### Task directions
From the material below, copy each line that holds the word "displayed".

### Available data
------------------------------------------------------------

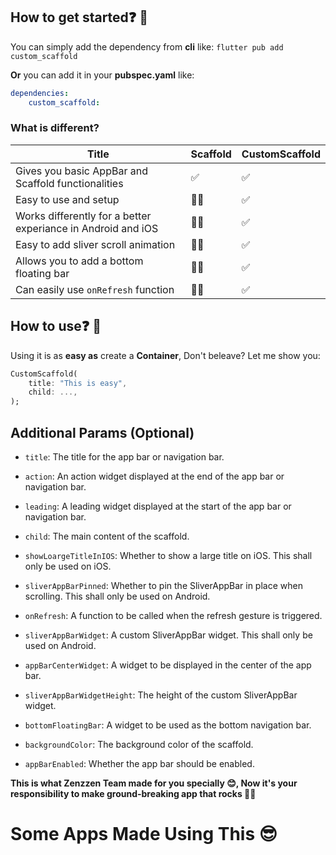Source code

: ## How to get started❓ 🤔

You can simply add the dependency from **cli** like:
`flutter pub add custom_scaffold`

**Or** you can add it in your **pubspec.yaml** like:

```yaml
dependencies:
	custom_scaffold:
```

### What is different?

| Title                                                        | Scaffold | CustomScaffold |
| ------------------------------------------------------------ | -------- | -------------- |
| Gives you basic AppBar and Scaffold functionalities          | ✅       | ✅             |
| Easy to use and setup                                        | 👎🏻       | ✅             |
| Works differently for a better experiance in Android and iOS | 👎🏻       | ✅             |
| Easy to add sliver scroll animation                          | 👎🏻       | ✅             |
| Allows you to add a bottom floating bar                      | 👎🏻       | ✅             |
| Can easily use `onRefresh` function                          | 👎🏻       | ✅             |

## How to use❓ 🤔

Using it is as **easy as** create a **Container**, Don't beleave? Let me show you:

```dart
CustomScaffold(
	title: "This is easy",
	child: ...,
);
```

## Additional Params (Optional)

- `title`: The title for the app bar or navigation bar.

- `action`: An action widget displayed at the end of the app bar or navigation bar.

- `leading`: A leading widget displayed at the start of the app bar or navigation bar.

- `child`: The main content of the scaffold.

- `showLoargeTitleInIOS`: Whether to show a large title on iOS. This shall only be used on iOS.

- `sliverAppBarPinned`: Whether to pin the SliverAppBar in place when scrolling. This shall only be used on Android.

- `onRefresh`: A function to be called when the refresh gesture is triggered.

- `sliverAppBarWidget`: A custom SliverAppBar widget. This shall only be used on Android.

- `appBarCenterWidget`: A widget to be displayed in the center of the app bar.

- `sliverAppBarWidgetHeight`: The height of the custom SliverAppBar widget.

- `bottomFloatingBar`: A widget to be used as the bottom navigation bar.

- `backgroundColor`: The background color of the scaffold.

- `appBarEnabled`: Whether the app bar should be enabled.

**This is what Zenzzen Team made for you specially 😊, Now it's your responsibility to make ground-breaking app that rocks 🤘🏻**

# Some Apps Made Using This 😎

------------------------------------------------------------

### Completed exercise
- `action`: An action widget displayed at the end of the app bar or navigation bar.
- `leading`: A leading widget displayed at the start of the app bar or navigation bar.
- `appBarCenterWidget`: A widget to be displayed in the center of the app bar.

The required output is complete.